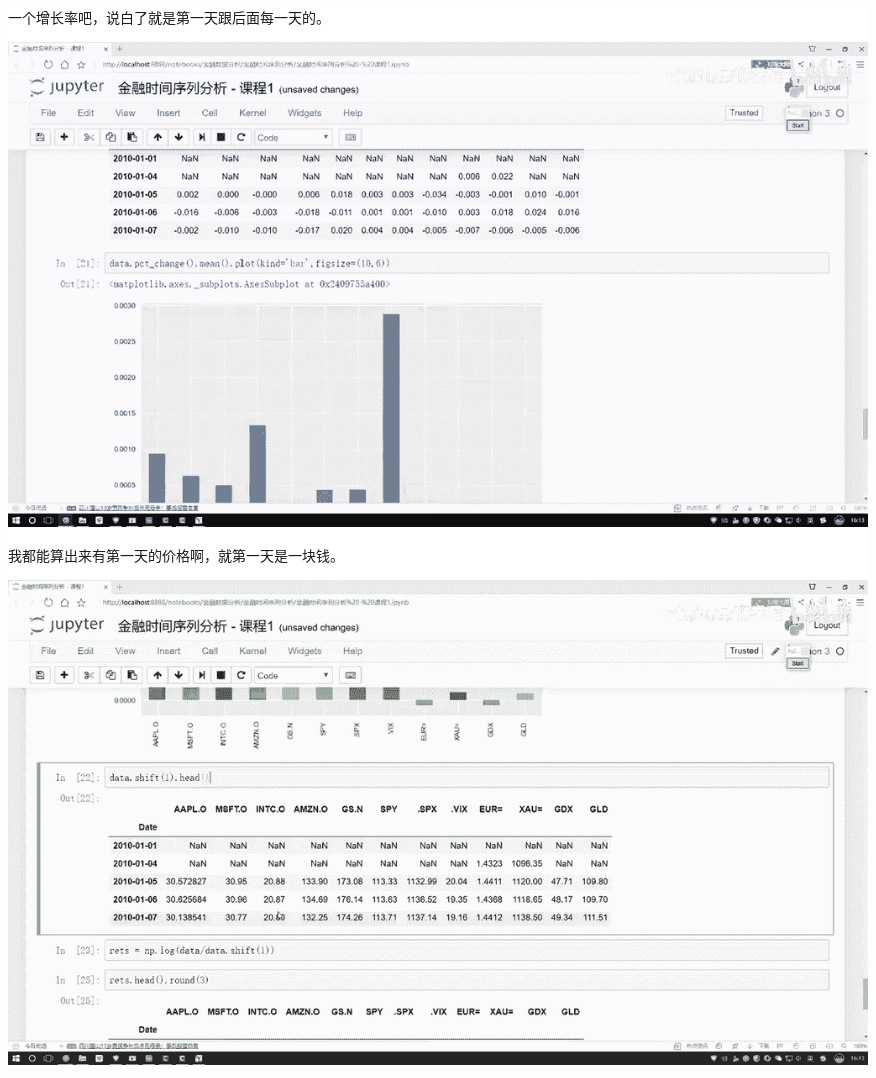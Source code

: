 一个增长率吧，说白了就是第一天跟后面每一天的。

![](img/d3f2d262e7cb876a43041d7c4f9458b8_20.png)

我都能算出来有第一天的价格啊，就第一天是一块钱。

![](img/d3f2d262e7cb876a43041d7c4f9458b8_22.png)
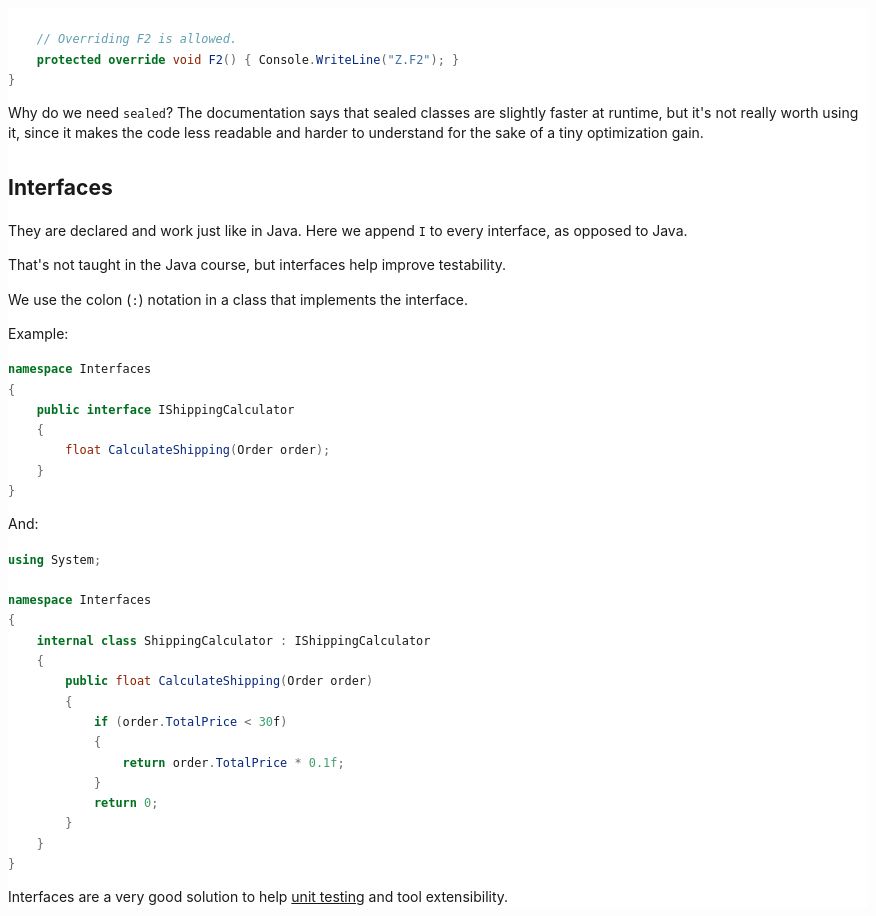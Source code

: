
 ```cs

    // Overriding F2 is allowed.
    protected override void F2() { Console.WriteLine("Z.F2"); }
}
```

Why do we need `sealed`? The documentation says that sealed classes are slightly faster at runtime, but it's not really worth using it, since it makes the code less readable and harder to understand for the sake of a tiny optimization gain.

## Interfaces

They are declared and work just like in Java. Here we append `I` to every interface, as opposed to Java.

That's not taught in the Java course, but interfaces help improve testability.

We use the colon (`:`) notation in a class that implements the interface.

Example:

```cs
namespace Interfaces
{
    public interface IShippingCalculator
    {
        float CalculateShipping(Order order);
    }
}
```

And:

```cs
using System;

namespace Interfaces
{
    internal class ShippingCalculator : IShippingCalculator
    {
        public float CalculateShipping(Order order)
        {
            if (order.TotalPrice < 30f)
            {
                return order.TotalPrice * 0.1f;
            }
            return 0;
        }
    }
}
```

Interfaces are a very good solution to help [unit testing](#unit-test-project) and tool extensibility.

◇ ◇ ◇

Would you return the records exactly as written, minus any image?

Solution to the problem >>
Source code

: 一个增长率吧，说白了就是第一天跟后面每一天的。

![](img/d3f2d262e7cb876a43041d7c4f9458b8_20.png)

我都能算出来有第一天的价格啊，就第一天是一块钱。

![](img/d3f2d262e7cb876a43041d7c4f9458b8_22.png)
Source code

:
 ```cs

    // Overriding F2 is allowed.
    protected override void F2() { Console.WriteLine("Z.F2"); }
}
```

Why do we need `sealed`? The documentation says that sealed classes are slightly faster at runtime, but it's not really worth using it, since it makes the code less readable and harder to understand for the sake of a tiny optimization gain.

## Interfaces

They are declared and work just like in Java. Here we append `I` to every interface, as opposed to Java.

That's not taught in the Java course, but interfaces help improve testability.

We use the colon (`:`) notation in a class that implements the interface.

Example:

```cs
namespace Interfaces
{
    public interface IShippingCalculator
    {
        float CalculateShipping(Order order);
    }
}
```

And:

```cs
using System;

namespace Interfaces
{
    internal class ShippingCalculator : IShippingCalculator
    {
        public float CalculateShipping(Order order)
        {
            if (order.TotalPrice < 30f)
            {
                return order.TotalPrice * 0.1f;
            }
            return 0;
        }
    }
}
```

Interfaces are a very good solution to help [unit testing](#unit-test-project) and tool extensibility.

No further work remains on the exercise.